L'unico esempio, nelle opere certamente dantesche, del collettivo frutta è quello di If XXXIII 119 I' son frate Alberigo; / i' son quel da le frutta del mal orto, / che qui riprendo dattero per figo. L'uso di frutta al plurale fu oggetto di " futile disputa negli editori del secolo scorso " (Petrocchi, ad l.), che preferirono la variante frutte, adottata anche dall'ediz. del '37 e dal Casini (ediz. 1892³) perché ritenuta morfologicamente più regolare. Quanto al significato di tutta la frase, essa resta d'incerta interpretazione; i più la considerano come una metafora e la spiegano quindi come " frutta cresciute nell'orto del tradimento e del male "; altri invece, sulla scorta del commento di Benvenuto, intendono per mal orto Faenza " quae produxit tam malos fructus in nobilibus suis: unde autor posuit duos nobiles proditores de Faventia in ista glacie, scilicet Thabaldellum... et Albericum "; altri ancora, sempre riallacciandosi a Benvenuto, pensano all'orto dei Manfredi, nel quale Alberico avrebbe consumato il suo tradimento.
La stessa forma del plurale si trova in Fiore CVII 13, in una frase di schietto sapore popolare: di gran follia credo m'intramettesse / voler insegnar vender frutta a trecca, sarebbe indice di pazzia voler insegnare a una fruttivendola (trecca) a vender frutta.

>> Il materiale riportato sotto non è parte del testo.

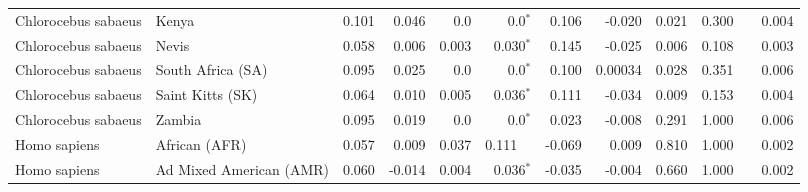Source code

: \begin{center}
\begin{adjustbox}{width = 1\textwidth}
\begin{tabular}{|l|l|r|r|r|r|r|r|r|r|r|}
 Chlorocebus sabaeus &                           Kenya &                 0.101 &                                0.046 &                  0.0 &                             0.0$\bm{^*}$ &                 0.106 &                               -0.020 &                0.021 &                                  0.300~~ &              0.004 \\
 Chlorocebus sabaeus &                           Nevis &                 0.058 &                                0.006 &                0.003 &                           0.030$\bm{^*}$ &                 0.145 &                               -0.025 &                0.006 &                                  0.108~~ &              0.003 \\
 Chlorocebus sabaeus &               South Africa (SA) &                 0.095 &                                0.025 &                  0.0 &                             0.0$\bm{^*}$ &                 0.100 &                              0.00034 &                0.028 &                                  0.351~~ &              0.006 \\
 Chlorocebus sabaeus &                Saint Kitts (SK) &                 0.064 &                                0.010 &                0.005 &                           0.036$\bm{^*}$ &                 0.111 &                               -0.034 &                0.009 &                                  0.153~~ &              0.004 \\
 Chlorocebus sabaeus &                          Zambia &                 0.095 &                                0.019 &                  0.0 &                             0.0$\bm{^*}$ &                 0.023 &                               -0.008 &                0.291 &                                  1.000~~ &              0.006 \\
        Homo sapiens &                   African (AFR) &                 0.057 &                                0.009 &                0.037 &                                  0.111~~ &                -0.069 &                                0.009 &                0.810 &                                  1.000~~ &              0.002 \\
        Homo sapiens &         Ad Mixed American (AMR) &                 0.060 &                               -0.014 &                0.004 &                           0.036$\bm{^*}$ &                -0.035 &                               -0.004 &                0.660 &                                  1.000~~ &              0.002 \\

\end{tabular}
\end{adjustbox}
\end{center}
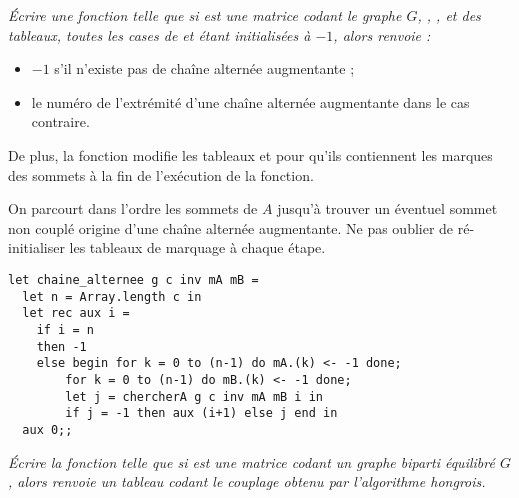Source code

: \newpage
\begin{Exercise}\it
Écrire une fonction  telle que si  est une matrice codant le graphe $G$, , ,  et  des tableaux, toutes les cases de  et  étant initialisées à $-1$, alors  renvoie :
\begin{itemize}
  \item $-1$ s'il n'existe pas de chaîne alternée augmentante ;
  \item le numéro de l'extrémité d'une chaîne alternée augmentante dans le cas contraire.
\end{itemize}
De plus, la fonction modifie les tableaux  et  pour qu'ils contiennent les marques des sommets à la fin de l'exécution de la fonction.
\end{Exercise}
\begin{Answer}
On parcourt dans l'ordre les sommets de $A$ jusqu'à trouver un éventuel sommet non couplé origine d'une chaîne
alternée augmentante. Ne pas oublier de ré-initialiser les tableaux de marquage à chaque étape.

\begin{lstlisting}
let chaine_alternee g c inv mA mB =
  let n = Array.length c in
  let rec aux i =
    if i = n
    then -1
    else begin for k = 0 to (n-1) do mA.(k) <- -1 done;
        for k = 0 to (n-1) do mB.(k) <- -1 done;
        let j = chercherA g c inv mA mB i in
        if j = -1 then aux (i+1) else j end in
  aux 0;;
\end{lstlisting}
\end{Answer}
\begin{Exercise}\it
Écrire  la fonction  telle que si  est une matrice codant un graphe biparti équilibré $G$, alors  renvoie un tableau codant le couplage obtenu par l'algorithme hongrois.
\end{Exercise}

Con estensione di significato, f. può indicare il prodotto del concepimento: ventre da frutto (Cv IV XXVIII 17) è il grembo della donna feconda; in Fiore XXXIX 7 Ragione consiglia all'Amante di non desiderare la donna sol per lo disdutto / né per diletto, ma per trarne frutto, per averne figli. Analogamente, in Cv IV XVII 12 si parla di frutto de la cera e di frutto del mele, da parte delle api: in quanto queste sostanze sono il risultato di un processo fisiologico, in qualche modo analogo al concepimento.
In un caso vale " rendita ", " profitto " che si ricava dal possesso di un bene materiale. In Pd XXII 80 quel frutto / che fa il cor de' monaci sì folle è il reddito dei benefici ecclesiastici, a possedere il quale, frodandolo ai fedeli, si protendono i cuori dei monaci, resi folli dalla cupidigia. È questo il senso del passo, e così lo intendono tutti i commentatori; solo il Lombardi ne dette una spiegazione diversa: " quel reo frutto che il cuore de' monaci, sì folle, sì impervertito, fa, produce ".
Molto ampia è la varietà degli usi traslati. In molti casi, f. è riferito a ciò che di bene o di male opera l'uomo, in quanto il suo modo di agire è l'effetto di un abito morale già acquisito. In questo senso la parola acquista un valore assai vicino a quello di " opere ", specialmente in contrapposizione a pensieri, sentimenti, intenzioni, modo di apparire. L'origine evangelica di questo uso figurato (derivato dai versetti di Matt. 7, 15-16) è esplicitamente richiamata in Cv IV XVI 10 si legge nel Vangelio di santo Matteo - quando dice Cristo: " Guardatevi da li falsi profeti " -: " A li frutti loro conoscerete quelli ". Talora la metafora è resa più evidente dal ricorso alla figura etimologica: Di questa nobilitade nostra, che in tanti... frutti fruttificava, s'accorse lo Salmista (XIX 7); e così pure in XXI 14.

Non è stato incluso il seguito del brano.